What keeps her going?
These kids come from difficult backgrounds, they experience poverty, division, and helplessness in more ways than one. What keeps her going when it comes to handling all of them under one roof? “Most of the parents are uneducated construction labourers or daily wagers. They realise this is the last opportunity their children would ever have to come out of poverty,” Ettefagh explains. Strictly against corporal punishment of any sort, she advises guardians to not make their children, particularly females, perform chores after school or to physically hit them. “Every household has a story, and while the children are already burdened from the troubled families and backgrounds they come from, this is one space where they can feel like kids.”
Efforts to end caste snobbery
Ettefagh put an end to all caste snobbery among the school staffers. While it must have been difficult to make a change in the land among people where caste atrocities and division have prevailed for years now, she came around to getting people past it.
“In the beginning days, there were times when I sensed class and caste divide among my employees but it was important to make them understand that no matter what job they performed, everyone here was a professional. The symbolism is astounding to see that this institution is a result of all castes coming together to contribute and work together to help educate children, residing in the slums, in a school run by an Iranian-American Buddhist.
How privilege comes with responsibility
While Ettefagh lived a privileged life in America, her life has been far from easy.
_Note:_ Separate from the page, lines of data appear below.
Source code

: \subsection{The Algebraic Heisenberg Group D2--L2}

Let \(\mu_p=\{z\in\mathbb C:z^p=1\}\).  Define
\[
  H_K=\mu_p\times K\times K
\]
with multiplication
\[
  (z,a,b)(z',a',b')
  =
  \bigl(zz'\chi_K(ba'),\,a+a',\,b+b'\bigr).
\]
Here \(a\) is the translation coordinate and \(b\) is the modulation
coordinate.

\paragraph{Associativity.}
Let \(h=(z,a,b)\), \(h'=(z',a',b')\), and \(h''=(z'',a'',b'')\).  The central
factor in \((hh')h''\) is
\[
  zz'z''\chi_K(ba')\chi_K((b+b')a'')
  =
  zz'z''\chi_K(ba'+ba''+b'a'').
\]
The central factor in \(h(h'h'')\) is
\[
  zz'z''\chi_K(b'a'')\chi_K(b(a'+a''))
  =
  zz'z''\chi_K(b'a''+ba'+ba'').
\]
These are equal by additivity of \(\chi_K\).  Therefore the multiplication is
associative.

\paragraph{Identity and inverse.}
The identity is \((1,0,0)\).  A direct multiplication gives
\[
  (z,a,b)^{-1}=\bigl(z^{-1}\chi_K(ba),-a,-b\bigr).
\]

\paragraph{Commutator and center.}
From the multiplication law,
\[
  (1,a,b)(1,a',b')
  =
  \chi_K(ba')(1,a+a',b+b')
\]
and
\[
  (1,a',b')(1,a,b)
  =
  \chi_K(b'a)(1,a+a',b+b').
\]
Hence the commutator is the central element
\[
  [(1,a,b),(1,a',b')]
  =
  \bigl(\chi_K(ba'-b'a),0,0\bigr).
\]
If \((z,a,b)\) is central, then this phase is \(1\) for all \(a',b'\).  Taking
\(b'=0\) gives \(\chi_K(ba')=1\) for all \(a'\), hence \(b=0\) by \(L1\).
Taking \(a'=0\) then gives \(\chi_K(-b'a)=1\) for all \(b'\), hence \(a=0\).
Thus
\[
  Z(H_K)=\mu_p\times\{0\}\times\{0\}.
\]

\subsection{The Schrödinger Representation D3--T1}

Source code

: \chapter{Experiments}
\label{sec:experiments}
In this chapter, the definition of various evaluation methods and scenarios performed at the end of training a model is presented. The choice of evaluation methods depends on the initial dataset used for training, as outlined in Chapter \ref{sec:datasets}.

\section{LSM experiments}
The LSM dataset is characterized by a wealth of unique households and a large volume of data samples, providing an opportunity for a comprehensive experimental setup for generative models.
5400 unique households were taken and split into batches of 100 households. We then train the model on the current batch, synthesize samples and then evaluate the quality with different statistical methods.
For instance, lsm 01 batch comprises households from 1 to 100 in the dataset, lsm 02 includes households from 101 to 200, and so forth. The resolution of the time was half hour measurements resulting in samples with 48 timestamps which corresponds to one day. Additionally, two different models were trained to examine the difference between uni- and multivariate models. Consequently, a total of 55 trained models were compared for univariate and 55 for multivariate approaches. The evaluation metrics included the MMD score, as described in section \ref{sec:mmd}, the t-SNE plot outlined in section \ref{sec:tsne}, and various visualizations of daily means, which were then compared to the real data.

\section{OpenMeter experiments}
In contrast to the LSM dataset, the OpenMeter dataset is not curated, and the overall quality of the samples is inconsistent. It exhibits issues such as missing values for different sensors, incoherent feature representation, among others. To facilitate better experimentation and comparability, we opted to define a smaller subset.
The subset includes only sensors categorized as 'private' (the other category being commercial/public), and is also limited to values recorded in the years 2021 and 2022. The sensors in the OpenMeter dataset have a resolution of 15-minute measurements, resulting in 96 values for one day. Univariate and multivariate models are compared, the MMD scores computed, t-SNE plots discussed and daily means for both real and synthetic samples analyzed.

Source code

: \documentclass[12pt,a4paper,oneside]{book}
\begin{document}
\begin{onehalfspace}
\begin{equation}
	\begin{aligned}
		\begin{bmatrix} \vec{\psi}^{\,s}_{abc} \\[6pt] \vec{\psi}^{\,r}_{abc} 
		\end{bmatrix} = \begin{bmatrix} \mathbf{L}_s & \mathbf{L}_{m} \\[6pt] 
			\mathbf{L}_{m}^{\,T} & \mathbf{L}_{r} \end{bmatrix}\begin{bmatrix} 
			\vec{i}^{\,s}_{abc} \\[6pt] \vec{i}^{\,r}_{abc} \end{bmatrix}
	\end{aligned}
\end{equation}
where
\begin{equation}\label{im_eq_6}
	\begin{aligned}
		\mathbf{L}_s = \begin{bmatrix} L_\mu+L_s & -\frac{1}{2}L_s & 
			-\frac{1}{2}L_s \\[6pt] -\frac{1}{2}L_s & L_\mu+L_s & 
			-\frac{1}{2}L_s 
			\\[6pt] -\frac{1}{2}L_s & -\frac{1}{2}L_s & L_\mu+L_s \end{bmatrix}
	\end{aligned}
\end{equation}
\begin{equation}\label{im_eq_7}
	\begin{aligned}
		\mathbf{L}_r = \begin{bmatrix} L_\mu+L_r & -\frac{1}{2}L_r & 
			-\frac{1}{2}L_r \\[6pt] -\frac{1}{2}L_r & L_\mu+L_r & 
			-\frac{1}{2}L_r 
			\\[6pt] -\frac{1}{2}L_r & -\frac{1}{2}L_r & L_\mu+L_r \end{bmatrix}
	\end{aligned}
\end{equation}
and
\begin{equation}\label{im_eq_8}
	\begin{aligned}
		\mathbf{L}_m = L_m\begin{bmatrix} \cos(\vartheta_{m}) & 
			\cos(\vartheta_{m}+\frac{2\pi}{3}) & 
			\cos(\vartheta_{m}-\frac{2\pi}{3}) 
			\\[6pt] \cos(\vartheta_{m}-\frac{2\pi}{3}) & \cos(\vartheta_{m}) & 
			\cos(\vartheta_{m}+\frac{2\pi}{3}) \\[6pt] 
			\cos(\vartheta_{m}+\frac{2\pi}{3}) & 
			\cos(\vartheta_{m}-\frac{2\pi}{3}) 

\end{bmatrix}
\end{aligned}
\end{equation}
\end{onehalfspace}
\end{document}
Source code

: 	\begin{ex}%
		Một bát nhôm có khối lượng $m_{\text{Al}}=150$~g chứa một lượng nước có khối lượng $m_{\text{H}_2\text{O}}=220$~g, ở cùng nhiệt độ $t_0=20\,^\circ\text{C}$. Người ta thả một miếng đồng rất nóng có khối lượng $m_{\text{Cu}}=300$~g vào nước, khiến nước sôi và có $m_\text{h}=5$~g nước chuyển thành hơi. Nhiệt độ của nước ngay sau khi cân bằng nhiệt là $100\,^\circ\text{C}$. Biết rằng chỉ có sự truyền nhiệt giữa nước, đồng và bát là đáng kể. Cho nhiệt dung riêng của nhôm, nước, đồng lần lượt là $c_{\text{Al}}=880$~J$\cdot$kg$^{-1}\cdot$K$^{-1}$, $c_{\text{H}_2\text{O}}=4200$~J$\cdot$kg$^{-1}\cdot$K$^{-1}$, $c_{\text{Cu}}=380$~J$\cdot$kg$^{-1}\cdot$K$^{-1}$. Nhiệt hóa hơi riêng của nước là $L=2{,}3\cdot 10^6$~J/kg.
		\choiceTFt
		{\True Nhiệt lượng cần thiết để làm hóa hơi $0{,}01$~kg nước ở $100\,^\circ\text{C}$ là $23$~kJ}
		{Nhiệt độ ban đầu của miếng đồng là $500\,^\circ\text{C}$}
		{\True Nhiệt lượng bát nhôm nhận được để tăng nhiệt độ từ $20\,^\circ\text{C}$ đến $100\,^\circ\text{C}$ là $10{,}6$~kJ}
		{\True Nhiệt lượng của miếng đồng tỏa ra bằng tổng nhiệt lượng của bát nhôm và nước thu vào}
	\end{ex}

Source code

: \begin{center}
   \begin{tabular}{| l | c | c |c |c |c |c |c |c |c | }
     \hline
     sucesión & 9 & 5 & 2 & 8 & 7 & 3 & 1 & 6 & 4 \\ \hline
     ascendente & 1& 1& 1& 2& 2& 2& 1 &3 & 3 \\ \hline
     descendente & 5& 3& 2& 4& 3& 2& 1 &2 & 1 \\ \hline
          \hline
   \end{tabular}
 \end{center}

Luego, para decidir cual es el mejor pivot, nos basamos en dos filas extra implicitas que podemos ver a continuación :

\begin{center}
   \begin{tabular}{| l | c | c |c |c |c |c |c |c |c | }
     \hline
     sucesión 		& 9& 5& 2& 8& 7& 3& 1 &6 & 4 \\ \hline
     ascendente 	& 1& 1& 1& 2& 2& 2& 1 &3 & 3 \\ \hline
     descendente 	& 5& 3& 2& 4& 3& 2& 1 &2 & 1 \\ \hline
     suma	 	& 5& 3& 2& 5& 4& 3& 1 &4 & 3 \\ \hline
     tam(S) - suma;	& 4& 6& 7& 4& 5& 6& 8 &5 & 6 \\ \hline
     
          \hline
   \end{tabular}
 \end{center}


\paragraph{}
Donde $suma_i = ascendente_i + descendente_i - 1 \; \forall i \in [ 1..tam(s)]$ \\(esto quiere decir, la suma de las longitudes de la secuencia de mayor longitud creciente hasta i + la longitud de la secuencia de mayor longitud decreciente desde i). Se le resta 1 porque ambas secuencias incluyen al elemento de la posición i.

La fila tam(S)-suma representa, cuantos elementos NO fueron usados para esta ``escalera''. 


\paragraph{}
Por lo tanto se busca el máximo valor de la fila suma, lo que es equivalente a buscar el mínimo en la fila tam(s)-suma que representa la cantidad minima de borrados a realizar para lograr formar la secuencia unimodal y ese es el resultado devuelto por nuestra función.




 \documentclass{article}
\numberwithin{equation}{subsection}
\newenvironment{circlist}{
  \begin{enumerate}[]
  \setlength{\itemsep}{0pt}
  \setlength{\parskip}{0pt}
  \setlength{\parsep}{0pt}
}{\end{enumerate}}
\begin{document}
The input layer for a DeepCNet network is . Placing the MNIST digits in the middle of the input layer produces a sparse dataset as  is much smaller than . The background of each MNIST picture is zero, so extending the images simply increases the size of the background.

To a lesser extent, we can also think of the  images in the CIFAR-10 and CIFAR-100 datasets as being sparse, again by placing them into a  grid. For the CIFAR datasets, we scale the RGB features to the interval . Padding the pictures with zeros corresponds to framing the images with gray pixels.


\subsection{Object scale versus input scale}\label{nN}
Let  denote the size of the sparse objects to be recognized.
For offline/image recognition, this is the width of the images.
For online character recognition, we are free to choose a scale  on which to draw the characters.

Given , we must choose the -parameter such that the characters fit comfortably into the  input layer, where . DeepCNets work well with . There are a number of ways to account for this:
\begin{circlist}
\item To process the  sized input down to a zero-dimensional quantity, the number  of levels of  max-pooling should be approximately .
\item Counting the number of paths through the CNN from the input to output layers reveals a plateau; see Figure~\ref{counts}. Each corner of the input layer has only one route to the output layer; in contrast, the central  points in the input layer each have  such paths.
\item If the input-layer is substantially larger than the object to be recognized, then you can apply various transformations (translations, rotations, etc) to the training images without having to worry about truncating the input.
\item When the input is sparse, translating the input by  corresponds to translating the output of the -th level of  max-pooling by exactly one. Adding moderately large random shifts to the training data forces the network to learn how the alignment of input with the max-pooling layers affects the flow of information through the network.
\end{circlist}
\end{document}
She comes from Iran, and moved to America as an immigrant with her son, raising her son as a single mother. Our life experiences, she says, are what drive us to become better human beings and realise our purpose. “I made a life in America and earned my privileges, but I also lived understanding compassion and the ability to help those who needed it. That’s where it comes from,” she says. Shedding light on how she thinks we can build a conscience around realising our gift of helping people, she suggests, that it doesn’t necessarily have to be a bigger help as helping people is a by-product of kindness, adding that, we need to become kinder not only for our families and friends but also for strangers whose stories we know nothing about. “Privilege is a responsibility and if we have the power and intention to change lives through our words and actions whether or not it’s monetary help, I think that will be the real deal.”
Importance of female leaders and mentors
Acknowledging that patriarchy has been a huge roadblock in women’s journey across the world, Ettefagh stresses that the challenges are never-ending for women who grow in the role of leaders or mentors. “Imagine, coming from a privileged place in America, I was rebuked when I started Mother Miracle. Very few people believed in me, while the naysayers said I can’t take up such an unconventional responsibility. But then, if you want to do it, you move forward amidst the noise,” she recalls.
As an exemplary example of a fierce leader herself, she adds that women can and must play path-breaking roles as mentors especially when it comes to social entrepreneurship.” With the right opportunities and self-belief there will be more to come in the future,” she concludes.